Hiring disabled young people makes good business sense. Studies show that people with disabilities (PwDs) are often more loyal, less likely to job hop, and can connect extremely well with customers - particularly disabled customers. Moreover, technological advances have removed many obstacles for disabled people in their aspirations to pursue careers of their choice.  And employment equity targets currently at 2% are likely to increase based on recently released 2011 census figures in South Africa showing the disabled population to be at 7.5%. This means that the demand for disabled candidates will increase across all employment sectors.

Our experience is that employers want to hire disabled candidates but simply don’t know how to source, assess, prepare and support them for success in the workplace. Slowly and steadily, we are learning in partnership with employers what it takes to reduce risk to deliver success. Three questions have emerged as key to ensure a successful integration of disabled employees:

  1. Do I have a disability integration strategy co-created by senior managers, and is there buy-in from line management?
  2. Are there any environmental, attitudinal or organizational barriers to integration?
  3. Have I honestly audited my reasons for embarking on this journey – is it a numbers game or is my long-term intention true diversity in the organization?

For example, recent placements of disabled candidates into the retail sector have taught us that while the strategic intent of executives is crucial, without operational line management buy-in the process stalls. Emerging best practice confirms the importance of preparing your teams before on-boarding disabled staff – by running sensitization courses and ensuring line-managers co-create the necessary job requirements to ensure they are relevant when implemented on the ground. Adapting the physical environment can be as simple as buying  a taller chair, or installing a piece of software on the employee’s PC.

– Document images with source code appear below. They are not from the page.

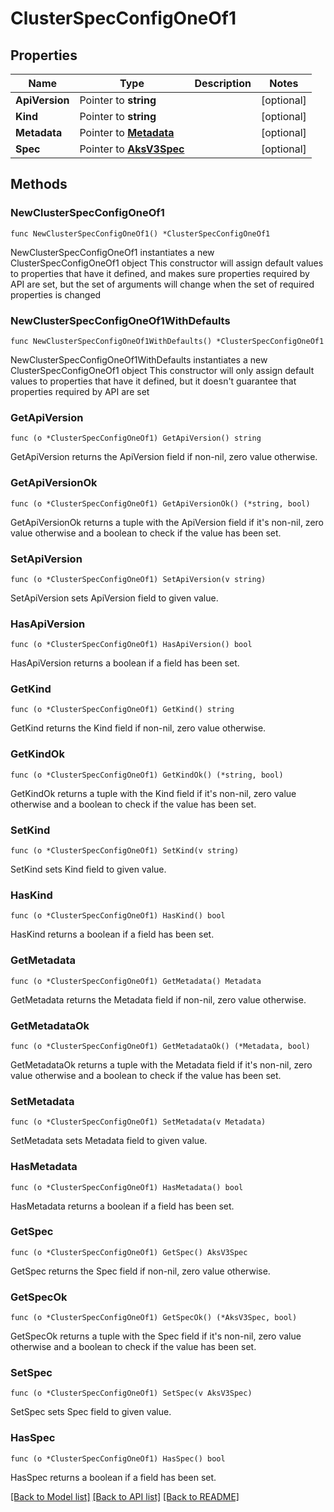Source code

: # ClusterSpecConfigOneOf1

## Properties

Name | Type | Description | Notes
------------ | ------------- | ------------- | -------------
**ApiVersion** | Pointer to **string** |  | [optional] 
**Kind** | Pointer to **string** |  | [optional] 
**Metadata** | Pointer to [**Metadata**](Metadata.md) |  | [optional] 
**Spec** | Pointer to [**AksV3Spec**](AksV3Spec.md) |  | [optional] 

## Methods

### NewClusterSpecConfigOneOf1

`func NewClusterSpecConfigOneOf1() *ClusterSpecConfigOneOf1`

NewClusterSpecConfigOneOf1 instantiates a new ClusterSpecConfigOneOf1 object
This constructor will assign default values to properties that have it defined,
and makes sure properties required by API are set, but the set of arguments
will change when the set of required properties is changed

### NewClusterSpecConfigOneOf1WithDefaults

`func NewClusterSpecConfigOneOf1WithDefaults() *ClusterSpecConfigOneOf1`

NewClusterSpecConfigOneOf1WithDefaults instantiates a new ClusterSpecConfigOneOf1 object
This constructor will only assign default values to properties that have it defined,
but it doesn't guarantee that properties required by API are set

### GetApiVersion

`func (o *ClusterSpecConfigOneOf1) GetApiVersion() string`

GetApiVersion returns the ApiVersion field if non-nil, zero value otherwise.

### GetApiVersionOk

`func (o *ClusterSpecConfigOneOf1) GetApiVersionOk() (*string, bool)`

GetApiVersionOk returns a tuple with the ApiVersion field if it's non-nil, zero value otherwise
and a boolean to check if the value has been set.

### SetApiVersion

`func (o *ClusterSpecConfigOneOf1) SetApiVersion(v string)`

SetApiVersion sets ApiVersion field to given value.

### HasApiVersion

`func (o *ClusterSpecConfigOneOf1) HasApiVersion() bool`

HasApiVersion returns a boolean if a field has been set.

### GetKind

`func (o *ClusterSpecConfigOneOf1) GetKind() string`

GetKind returns the Kind field if non-nil, zero value otherwise.

### GetKindOk

`func (o *ClusterSpecConfigOneOf1) GetKindOk() (*string, bool)`

GetKindOk returns a tuple with the Kind field if it's non-nil, zero value otherwise
and a boolean to check if the value has been set.

### SetKind

`func (o *ClusterSpecConfigOneOf1) SetKind(v string)`

SetKind sets Kind field to given value.

### HasKind

`func (o *ClusterSpecConfigOneOf1) HasKind() bool`

HasKind returns a boolean if a field has been set.

### GetMetadata

`func (o *ClusterSpecConfigOneOf1) GetMetadata() Metadata`

GetMetadata returns the Metadata field if non-nil, zero value otherwise.

### GetMetadataOk

`func (o *ClusterSpecConfigOneOf1) GetMetadataOk() (*Metadata, bool)`

GetMetadataOk returns a tuple with the Metadata field if it's non-nil, zero value otherwise
and a boolean to check if the value has been set.

### SetMetadata

`func (o *ClusterSpecConfigOneOf1) SetMetadata(v Metadata)`

SetMetadata sets Metadata field to given value.

### HasMetadata

`func (o *ClusterSpecConfigOneOf1) HasMetadata() bool`

HasMetadata returns a boolean if a field has been set.

### GetSpec

`func (o *ClusterSpecConfigOneOf1) GetSpec() AksV3Spec`

GetSpec returns the Spec field if non-nil, zero value otherwise.

### GetSpecOk

`func (o *ClusterSpecConfigOneOf1) GetSpecOk() (*AksV3Spec, bool)`

GetSpecOk returns a tuple with the Spec field if it's non-nil, zero value otherwise
and a boolean to check if the value has been set.

### SetSpec

`func (o *ClusterSpecConfigOneOf1) SetSpec(v AksV3Spec)`

SetSpec sets Spec field to given value.

### HasSpec

`func (o *ClusterSpecConfigOneOf1) HasSpec() bool`

HasSpec returns a boolean if a field has been set.


[[Back to Model list]](../README.md#documentation-for-models) [[Back to API list]](../README.md#documentation-for-api-endpoints) [[Back to README]](../README.md)


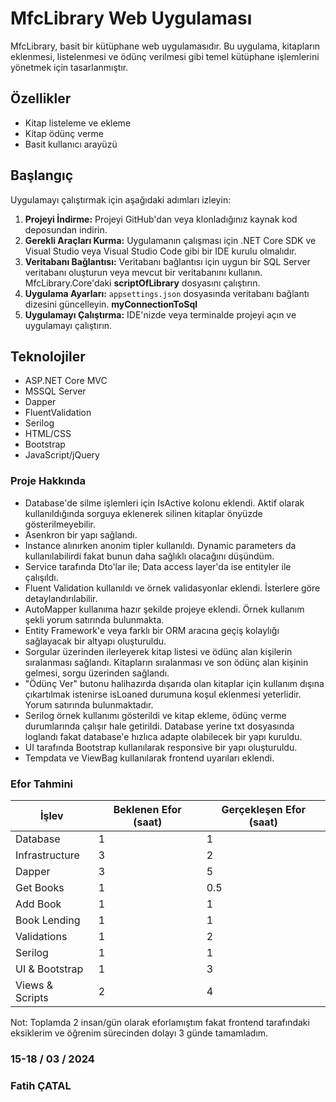 # MfcLibrary Web Uygulaması

MfcLibrary, basit bir kütüphane web uygulamasıdır. Bu uygulama, kitapların eklenmesi, listelenmesi ve ödünç verilmesi gibi temel kütüphane işlemlerini yönetmek için tasarlanmıştır.

## Özellikler

- Kitap listeleme ve ekleme
- Kitap ödünç verme
- Basit kullanıcı arayüzü

## Başlangıç

Uygulamayı çalıştırmak için aşağıdaki adımları izleyin:

1. **Projeyi İndirme:** Projeyi GitHub'dan veya klonladığınız kaynak kod deposundan indirin.
2. **Gerekli Araçları Kurma:** Uygulamanın çalışması için .NET Core SDK ve Visual Studio veya Visual Studio Code gibi bir IDE kurulu olmalıdır.
3. **Veritabanı Bağlantısı:** Veritabanı bağlantısı için uygun bir SQL Server veritabanı oluşturun veya mevcut bir veritabanını kullanın. MfcLibrary.Core'daki **scriptOfLibrary** dosyasını çalıştırın.
4. **Uygulama Ayarları:** `appsettings.json` dosyasında veritabanı bağlantı dizesini güncelleyin. **myConnectionToSql**
5. **Uygulamayı Çalıştırma:** IDE'nizde veya terminalde projeyi açın ve uygulamayı çalıştırın.

## Teknolojiler

- ASP.NET Core MVC
- MSSQL Server
- Dapper
- FluentValidation
- Serilog
- HTML/CSS
- Bootstrap
- JavaScript/jQuery


### Proje Hakkında

- Database'de silme işlemleri için IsActive kolonu eklendi. Aktif olarak kullanıldığında sorguya eklenerek silinen kitaplar önyüzde gösterilmeyebilir.
- Asenkron bir yapı sağlandı.
- Instance alınırken anonim tipler kullanıldı. Dynamic parameters da kullanılabilirdi fakat bunun daha sağlıklı olacağını düşündüm.
- Service tarafında Dto'lar ile; Data access layer'da ise entityler ile çalışıldı.
- Fluent Validation kullanıldı ve örnek validasyonlar eklendi. İsterlere göre detaylandırılabilir.
- AutoMapper kullanıma hazır şekilde projeye eklendi. Örnek kullanım şekli yorum satırında bulunmakta.
- Entity Framework'e veya farklı bir ORM aracına geçiş kolaylığı sağlayacak bir altyapı oluşturuldu.
- Sorgular üzerinden ilerleyerek kitap listesi ve ödünç alan kişilerin sıralanması sağlandı. Kitapların sıralanması ve son ödünç alan kişinin gelmesi, sorgu üzerinden sağlandı.
- "Ödünç Ver" butonu halihazırda dışarıda olan kitaplar için kullanım dışına çıkartılmak istenirse isLoaned durumuna koşul eklenmesi yeterlidir. Yorum satırında bulunmaktadır.
- Serilog örnek kullanımı gösterildi ve kitap ekleme, ödünç verme durumlarında çalışır hale getirildi. Database yerine txt dosyasında loglandı fakat database'e hızlıca adapte olabilecek bir yapı kuruldu.
- UI tarafında Bootstrap kullanılarak responsive bir yapı oluşturuldu.
- Tempdata ve ViewBag kullanılarak frontend uyarıları eklendi.

### Efor Tahmini

| İşlev          | Beklenen Efor (saat) | Gerçekleşen Efor (saat) |
|----------------|-------------------------------|-----------------------------------|
| Database       | 1                             | 1                                 |
| Infrastructure | 3                             | 2                                 |
| Dapper         | 3                             | 5                                 |
| Get Books      | 1                             | 0.5                               |
| Add Book       | 1                             | 1                                 |
| Book Lending   | 1                             | 1                                 |
| Validations    | 1                             | 2                                 |
| Serilog        | 1                             | 1                                 |
| UI & Bootstrap| 1                             | 3                                 |
| Views & Scripts| 2                             | 4                                 |

Not: Toplamda 2 insan/gün olarak eforlamıştım fakat frontend tarafındaki eksiklerim ve öğrenim sürecinden dolayı 3 günde tamamladım.

### 15-18 / 03 / 2024
### Fatih ÇATAL
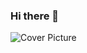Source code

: ### Hi there 👋
![Cover Picture](https://github.com/ducthanh-nguyen/ducthanh-nguyen/assets/150335868/1856917b-6b82-41ac-a846-efa61181975b)



<!--
**ducthanh-nguyen/ducthanh-nguyen** is a ✨ _special_ ✨ repository because its `README.md` (this file) appears on your GitHub profile.

Here are some ideas to get you started:

- 🔭 I’m currently working on ...
- 🌱 I’m currently learning ...
- 👯 I’m looking to collaborate on ...
- 🤔 I’m looking for help with ...
- 💬 Ask me about ...
- 📫 How to reach me: ...
- 😄 Pronouns: ...
- ⚡ Fun fact: ...
-->
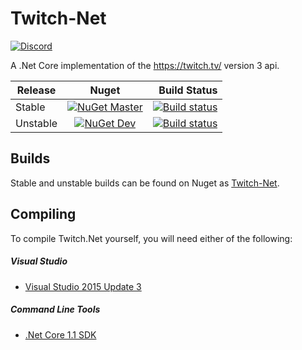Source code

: # Twitch-Net
[![Discord](https://discordapp.com/api/guilds/158057120493862912/widget.png)](https://discord.gg/0sjlWZiGRvRNZAqx)  

A .Net Core implementation of the https://twitch.tv/ version 3 api.

| Release  | Nuget  | Build Status  |
| -------- |:------:| -------------:|
| Stable   | [![NuGet Master](https://img.shields.io/nuget/v/Twitch-Net.svg)]() | [![Build status](https://ci.appveyor.com/api/projects/status/6kyvy6w9sc29w4y9?svg=true)](https://ci.appveyor.com/project/Aux/twitch-net) |
| Unstable | [![NuGet Dev](https://img.shields.io/nuget/vpre/Twitch-Net.svg)]() | [![Build status](https://ci.appveyor.com/api/projects/status/6kyvy6w9sc29w4y9?svg=true)](https://ci.appveyor.com/project/Aux/twitch-net) |

## Builds
Stable and unstable builds can be found on Nuget as [Twitch-Net](https://www.nuget.org/packages/Twitch-Net/).

## Compiling
To compile Twitch.Net yourself, you will need either of the following:

##### Visual Studio
- [Visual Studio 2015 Update 3](https://www.microsoft.com/net/core#windowsvs2015)

##### Command Line Tools
- [.Net Core 1.1 SDK](https://www.microsoft.com/net/download/core)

Lesson #2 Preparing Disabled Young People for Work Takes Practice and Partnership

At Harambee, we have learned what many employers know: sourcing suitable disabled candidates is tough. We have found that building credibility and trust with the various organizations who work with disabled communities takes effort and investment, and is the only way to access large pools of candidates.  We have ensured that Harambee’s reputation for ethical practice and our brand-power is starting to open doors for us – something we must commit to carrying through in all our dealings with disabled candidates.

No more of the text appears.